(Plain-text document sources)

%%

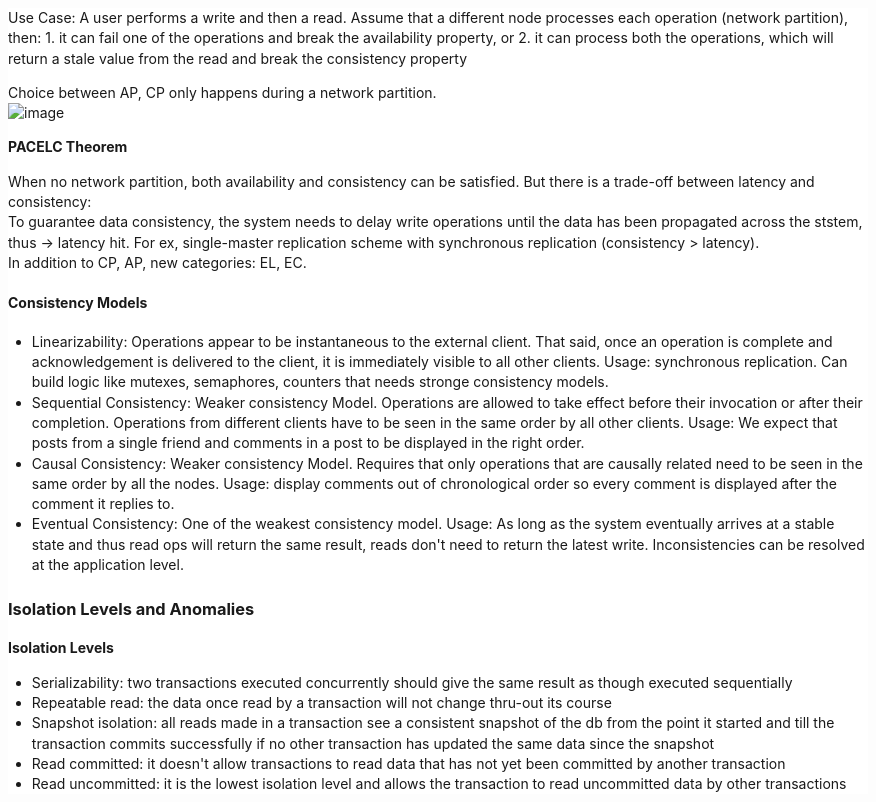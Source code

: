   Use Case: A user performs a write and then a read. Assume that a different node processes each operation (network partition), then: 1. it can fail one of the operations and break the availability property, or 2. it can process both the operations, which will return a stale value from the read and break the consistency property
  
  
  Choice between AP, CP only happens during a network partition. \
  <img width="473" alt="image" src="https://user-images.githubusercontent.com/24993672/215365458-fc2c0eda-53dc-4d91-aa5e-7bc0b15e819e.png">
  
  
  __PACELC Theorem__
  
  When no network partition, both availability and consistency can be satisfied. But there is a trade-off between latency and consistency:\
  To guarantee data consistency, the system needs to delay write operations until the data has been propagated across the ststem, thus -> latency hit. For ex, single-master replication scheme with synchronous replication (consistency > latency). \
  In addition to CP, AP, new categories: EL, EC.
  
#### Consistency Models

  * Linearizability: 
    Operations appear to be instantaneous to the external client. That said, once an operation is complete and acknowledgement is delivered to the client, it is immediately visible to all other clients. Usage: synchronous replication. Can build logic like mutexes, semaphores, counters that needs stronge consistency models.
  * Sequential Consistency:
    Weaker consistency Model. Operations are allowed to take effect before their invocation or after their completion. Operations from different clients have to be seen in the same order by all other clients. Usage: We expect that posts from a single friend and comments in a post to be displayed in the right order.
  * Causal Consistency:
    Weaker consistency Model. Requires that only operations that are causally related need to be seen in the same order by all the nodes. Usage: display comments out of chronological order so every comment is displayed after the comment it replies to.
  * Eventual Consistency:
    One of the weakest consistency model. Usage: As long as the system eventually arrives at a stable state and thus read ops will return the same result, reads don't need to return the latest write. Inconsistencies can be resolved at the application level. 
    
### Isolation Levels and Anomalies 

  __Isolation Levels__
  * Serializability: two transactions executed concurrently should give the same result as though executed sequentially
  * Repeatable read: the data once read by a transaction will not change thru-out its course
  * Snapshot isolation: all reads made in a transaction see a consistent snapshot of the db from the point it started and till the transaction commits successfully if no other transaction has updated the same data since the snapshot
  * Read committed: it doesn't allow transactions to read data that has not yet been committed by another transaction
  * Read uncommitted: it is the lowest isolation level and allows the transaction to read uncommitted data by other transactions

%%

Task details:
Each line holding the word "clients" must be pulled from the records.

Completed task:
    Operations appear to be instantaneous to the external client. That said, once an operation is complete and acknowledgement is delivered to the client, it is immediately visible to all other clients. Usage: synchronous replication. Can build logic like mutexes, semaphores, counters that needs stronge consistency models.
    Weaker consistency Model. Operations are allowed to take effect before their invocation or after their completion. Operations from different clients have to be seen in the same order by all other clients. Usage: We expect that posts from a single friend and comments in a post to be displayed in the right order.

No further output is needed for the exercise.